What you should do: Among the lines below, count those with "return". Give only the number.

Extracted records

···

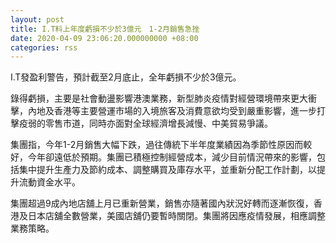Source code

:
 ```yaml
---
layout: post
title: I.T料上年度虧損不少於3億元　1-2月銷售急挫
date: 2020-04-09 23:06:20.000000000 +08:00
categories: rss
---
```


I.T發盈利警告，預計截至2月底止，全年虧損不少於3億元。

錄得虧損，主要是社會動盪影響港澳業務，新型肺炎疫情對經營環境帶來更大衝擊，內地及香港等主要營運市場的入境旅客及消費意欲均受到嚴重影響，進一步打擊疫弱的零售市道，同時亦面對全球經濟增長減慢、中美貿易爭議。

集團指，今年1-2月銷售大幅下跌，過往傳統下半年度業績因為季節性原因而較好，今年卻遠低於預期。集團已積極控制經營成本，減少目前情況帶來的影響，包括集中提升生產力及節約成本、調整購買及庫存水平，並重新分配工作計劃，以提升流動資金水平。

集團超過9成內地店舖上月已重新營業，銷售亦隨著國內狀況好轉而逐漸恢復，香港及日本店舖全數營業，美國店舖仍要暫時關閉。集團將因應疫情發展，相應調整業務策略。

···

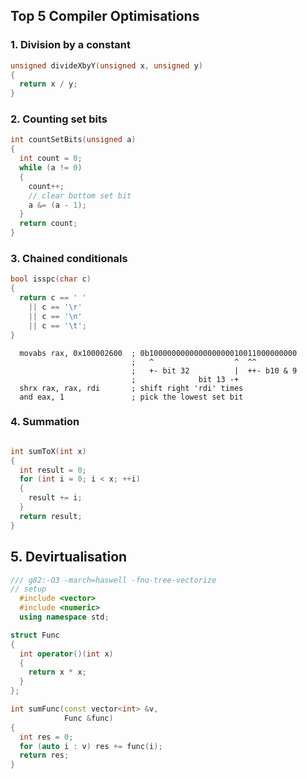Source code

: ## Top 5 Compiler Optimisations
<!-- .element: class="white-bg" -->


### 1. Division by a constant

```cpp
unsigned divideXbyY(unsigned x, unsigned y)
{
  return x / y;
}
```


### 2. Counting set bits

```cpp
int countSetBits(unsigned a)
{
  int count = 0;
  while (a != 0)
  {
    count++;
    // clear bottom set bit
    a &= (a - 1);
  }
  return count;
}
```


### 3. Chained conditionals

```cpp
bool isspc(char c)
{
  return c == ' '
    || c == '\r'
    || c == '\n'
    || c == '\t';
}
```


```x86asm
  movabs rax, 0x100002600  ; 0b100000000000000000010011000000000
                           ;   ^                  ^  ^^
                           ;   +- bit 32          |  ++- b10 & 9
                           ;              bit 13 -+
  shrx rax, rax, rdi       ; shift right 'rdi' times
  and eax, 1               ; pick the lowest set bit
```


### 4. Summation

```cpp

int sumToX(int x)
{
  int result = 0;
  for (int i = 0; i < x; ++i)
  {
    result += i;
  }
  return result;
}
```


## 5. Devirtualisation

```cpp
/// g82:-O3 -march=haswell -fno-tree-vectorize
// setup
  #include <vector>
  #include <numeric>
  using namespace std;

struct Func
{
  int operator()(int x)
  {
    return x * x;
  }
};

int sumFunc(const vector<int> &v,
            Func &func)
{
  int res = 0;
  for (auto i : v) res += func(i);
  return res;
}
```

···

Reply to the exercise: 6